Table 1 lists the minimum root-mean-square (rms) error ||H_data-H_fit|| (where ? x ? = ? t = 1 N ( x t ) 2 / N for a time series xt of length N) for several static and dynamic fits of increasing complexity for the data in Fig. 1. Not surprisingly, Table 1 shows that the rms error becomes roughly smaller with increased fit complexity (in terms of the number of parameters). Rows 2 and 5 of Table 1 are single global linear fits for all of the data, whereas the remaining rows have different parameters for each cell and https://datingranking.net/de/sapiosexuelles-dating/ are thus piecewise linear when applied to all of the data.

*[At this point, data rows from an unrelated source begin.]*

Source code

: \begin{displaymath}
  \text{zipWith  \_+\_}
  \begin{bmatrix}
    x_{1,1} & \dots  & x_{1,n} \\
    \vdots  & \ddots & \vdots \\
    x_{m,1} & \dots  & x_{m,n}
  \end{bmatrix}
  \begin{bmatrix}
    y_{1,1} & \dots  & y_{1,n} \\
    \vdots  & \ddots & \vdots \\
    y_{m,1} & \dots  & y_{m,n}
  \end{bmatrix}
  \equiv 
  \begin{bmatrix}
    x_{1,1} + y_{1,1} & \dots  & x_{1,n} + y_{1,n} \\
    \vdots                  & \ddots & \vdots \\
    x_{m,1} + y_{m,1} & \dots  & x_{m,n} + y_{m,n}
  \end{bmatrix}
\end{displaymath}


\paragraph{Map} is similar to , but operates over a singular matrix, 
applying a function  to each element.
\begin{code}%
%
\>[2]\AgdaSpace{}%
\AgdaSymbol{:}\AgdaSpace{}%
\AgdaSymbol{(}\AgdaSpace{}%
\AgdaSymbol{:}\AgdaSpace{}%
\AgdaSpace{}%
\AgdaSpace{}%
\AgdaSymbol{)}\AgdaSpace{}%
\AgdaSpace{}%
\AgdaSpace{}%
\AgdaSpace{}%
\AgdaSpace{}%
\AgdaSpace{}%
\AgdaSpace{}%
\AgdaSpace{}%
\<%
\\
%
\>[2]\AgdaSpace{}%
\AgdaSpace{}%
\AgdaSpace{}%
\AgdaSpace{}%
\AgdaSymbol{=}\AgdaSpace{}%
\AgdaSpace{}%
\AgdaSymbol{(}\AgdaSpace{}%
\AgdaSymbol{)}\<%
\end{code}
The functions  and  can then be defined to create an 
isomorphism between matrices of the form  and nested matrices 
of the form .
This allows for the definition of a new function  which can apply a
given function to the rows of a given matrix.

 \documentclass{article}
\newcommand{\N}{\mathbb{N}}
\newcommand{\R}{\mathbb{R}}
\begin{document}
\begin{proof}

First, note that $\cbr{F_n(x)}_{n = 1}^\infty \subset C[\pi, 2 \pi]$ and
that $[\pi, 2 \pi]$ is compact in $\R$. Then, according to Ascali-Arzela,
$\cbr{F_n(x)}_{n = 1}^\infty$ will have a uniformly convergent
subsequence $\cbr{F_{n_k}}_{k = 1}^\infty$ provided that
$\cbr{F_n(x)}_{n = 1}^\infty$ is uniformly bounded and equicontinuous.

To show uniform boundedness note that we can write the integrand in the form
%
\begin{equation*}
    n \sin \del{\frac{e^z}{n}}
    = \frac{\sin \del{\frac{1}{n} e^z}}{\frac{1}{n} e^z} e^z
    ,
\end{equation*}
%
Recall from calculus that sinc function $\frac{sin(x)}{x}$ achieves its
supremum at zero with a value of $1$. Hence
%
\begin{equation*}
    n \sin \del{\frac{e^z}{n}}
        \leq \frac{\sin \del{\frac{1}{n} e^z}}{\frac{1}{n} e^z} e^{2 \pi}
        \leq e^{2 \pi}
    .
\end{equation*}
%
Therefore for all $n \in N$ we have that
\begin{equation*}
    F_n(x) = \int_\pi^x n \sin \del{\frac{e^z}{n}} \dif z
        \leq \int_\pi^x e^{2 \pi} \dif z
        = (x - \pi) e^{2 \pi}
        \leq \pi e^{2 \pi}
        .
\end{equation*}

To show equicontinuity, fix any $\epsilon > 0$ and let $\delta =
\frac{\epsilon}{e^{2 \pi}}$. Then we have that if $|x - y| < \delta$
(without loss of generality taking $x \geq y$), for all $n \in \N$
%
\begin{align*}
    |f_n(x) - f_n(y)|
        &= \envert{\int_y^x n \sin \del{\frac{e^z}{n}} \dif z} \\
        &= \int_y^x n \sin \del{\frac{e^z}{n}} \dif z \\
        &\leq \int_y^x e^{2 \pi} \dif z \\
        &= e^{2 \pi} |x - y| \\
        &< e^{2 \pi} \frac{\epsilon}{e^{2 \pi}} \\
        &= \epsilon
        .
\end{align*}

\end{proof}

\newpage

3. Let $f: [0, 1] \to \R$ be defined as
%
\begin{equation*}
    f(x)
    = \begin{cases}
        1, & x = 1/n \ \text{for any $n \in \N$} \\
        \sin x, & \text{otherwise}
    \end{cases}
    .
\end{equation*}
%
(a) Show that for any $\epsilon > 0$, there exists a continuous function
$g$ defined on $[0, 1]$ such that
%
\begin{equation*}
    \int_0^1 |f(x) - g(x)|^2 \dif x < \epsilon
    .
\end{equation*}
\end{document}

We are going to very first focus on static linear suits (earliest five rows) of one’s function h(W) = b·W + c, in which b and c are constants that prevent the brand new rms error ||H_data-h(W)||, that is available effortlessly from the linear minimum squares. Fixed designs have limited explanatory electricity but they are effortless doing factors in which limitations and you may tradeoffs can be easily identified and you will knew, and we only use measures one to myself generalize to help you active activities (found after) with small boost in complexity. Line 1 away from Desk 1 ‘s the superficial “zero” fit with b = c=0; line 2 is the best around the world linear match (b,c) = (0.35,53) that is used to linearly level the brand new equipment away from W (blue) so you can most readily useful fit brand new Hr research (red) during the Fig. 1A; row step three are a beneficial piecewise ongoing match b = 0 and you will c as being the suggest of each and every analysis set; row cuatro is best piecewise linear fits (black dashed outlines from inside the Fig. 1A) with some more philosophy (b,c) out-of (0.44,49), (0.fourteen,82), and you can (0.04,137) on 0–50, 100–150, and you may 250–300 W. The brand new piecewise linear design from inside the line 4 features quicker mistake than the worldwide linear easily fit in line dos. In the higher workload height, Hr during the Fig. step 1 will not arrived at steady-state into go out level off the fresh studies, the fresh new linear static fit are little much better than lingering match, and therefore such investigation aren’t noticed further getting static matches and you may habits.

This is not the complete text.